There are a couple of uses for this kind of ‘compound document’
-
Where a single UI e.g. a single form interacts with several compositions as part of an encounter. These would be submitted via a Contribution *standard openEHR) but there may be a need to have a ‘primary/parent composition’. I know that Better use this approach to facilitate multiple compositions per-form. Nevertheless the enclosed compositions are still what we would regard a s normal compositions
-
As I understand it, CISTEC are experimenting with an approach that allows the creation of much more dynamic compositions. e,g allowing end-users to define their own datasets but based on pre-constrained components and with out the burden of having to maintain multiple templates.
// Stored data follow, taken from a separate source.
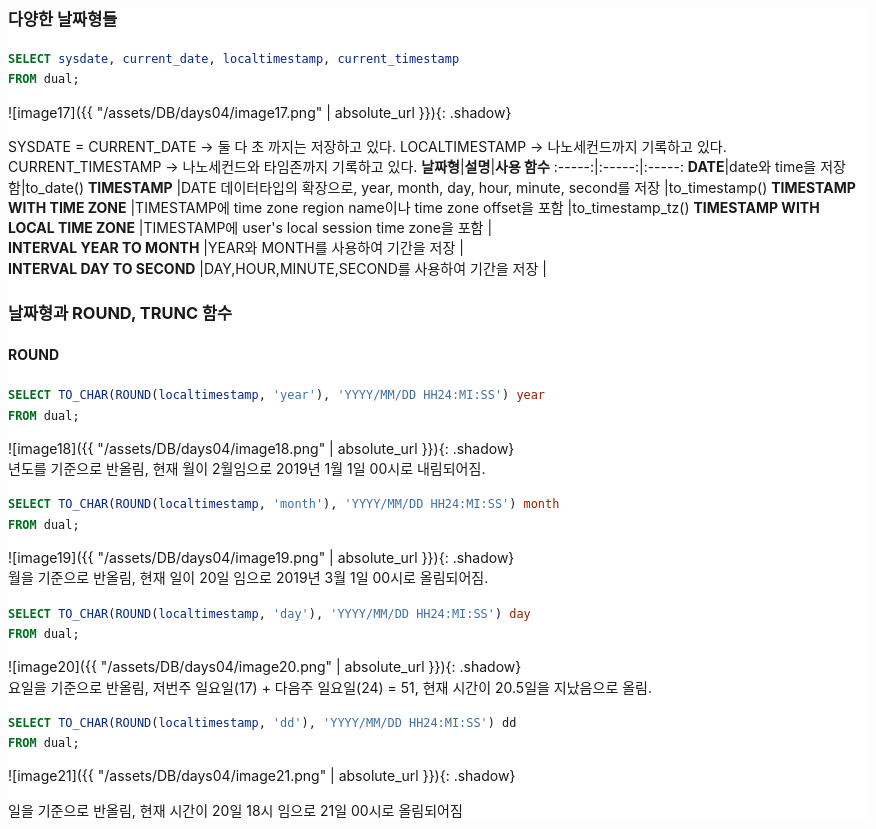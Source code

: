 ### 다양한 날짜형들
```sql
SELECT sysdate, current_date, localtimestamp, current_timestamp
FROM dual;
```
![image17]({{ "/assets/DB/days04/image17.png" | absolute_url }}){: .shadow}  


SYSDATE = CURRENT_DATE -> 둘 다 초 까지는 저장하고 있다.
LOCALTIMESTAMP -> 나노세컨드까지 기록하고 있다.
CURRENT_TIMESTAMP -> 나노세컨드와 타임존까지 기록하고 있다.
**날짜형**|**설명**|**사용 함수**
:-----:|:-----:|:-----:
**DATE**|date와 time을 저장함|to\_date()
**TIMESTAMP** |DATE 데이터타입의 확장으로, year, month, day, hour, minute, second를 저장 |to\_timestamp() 
**TIMESTAMP WITH TIME ZONE** |TIMESTAMP에 time zone region name이나 time zone offset을 포함 |to\_timestamp\_tz() 
**TIMESTAMP WITH LOCAL TIME ZONE** |TIMESTAMP에 user's local session time zone을 포함 |  
**INTERVAL YEAR TO MONTH** |YEAR와 MONTH를 사용하여 기간을 저장 |  
**INTERVAL DAY TO SECOND** |DAY,HOUR,MINUTE,SECOND를 사용하여 기간을 저장 | 

### 날짜형과 ROUND, TRUNC 함수

#### ROUND
```sql
SELECT TO_CHAR(ROUND(localtimestamp, 'year'), 'YYYY/MM/DD HH24:MI:SS') year
FROM dual;
```
![image18]({{ "/assets/DB/days04/image18.png" | absolute_url }}){: .shadow}  
년도를 기준으로 반올림, 현재 월이 2월임으로 2019년 1월 1일 00시로 내림되어짐.  

```sql
SELECT TO_CHAR(ROUND(localtimestamp, 'month'), 'YYYY/MM/DD HH24:MI:SS') month
FROM dual;
```
![image19]({{ "/assets/DB/days04/image19.png" | absolute_url }}){: .shadow}  
월을 기준으로 반올림, 현재 일이 20일 임으로 2019년 3월 1일 00시로 올림되어짐.

```sql
SELECT TO_CHAR(ROUND(localtimestamp, 'day'), 'YYYY/MM/DD HH24:MI:SS') day
FROM dual;
```
![image20]({{ "/assets/DB/days04/image20.png" | absolute_url }}){: .shadow}  
요일을 기준으로 반올림, 저번주 일요일(17) + 다음주 일요일(24) = 51, 현재 시간이 20.5일을 지났음으로 올림.

```sql
SELECT TO_CHAR(ROUND(localtimestamp, 'dd'), 'YYYY/MM/DD HH24:MI:SS') dd
FROM dual;
```
![image21]({{ "/assets/DB/days04/image21.png" | absolute_url }}){: .shadow}  

일을 기준으로 반올림, 현재 시간이 20일 18시 임으로 21일 00시로 올림되어짐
So the idea is to break down e.g a typical discharge summary report into chunks roughly Section or Entry size, but for each of these to be managed as a whole composition, rather than as a section. So rather than a discharge report document being a simple composiotn, it is constructed from multiple compositions, where the end-users can define their own UI against those stands composition templates without any need to do their own templating.
The issue then is how to re-capture the notion of an overall composer/ start_time etc with a ‘master composition’.
I know that there have been several efforts in the past to allow some sort of dynamically constructed templates but it is hard to see how that can work without creating, essentially a template per composition variant at run-time.
It is an approach that might be very useful e.g. in Cancer care where there is some basic commonality for care planning across all cancer types but also wide variability in the depths.
To me it depends on whether there’s ‘serious’ data about real world events in the ‘compound composition’.
Absolutely yes, this is information that would ‘normally’ be part of a single data collection experience and we might normally think of it as being a single composition/ template but where it might b helpful to split the data into multiple templates/compositions to allow much more flexibility.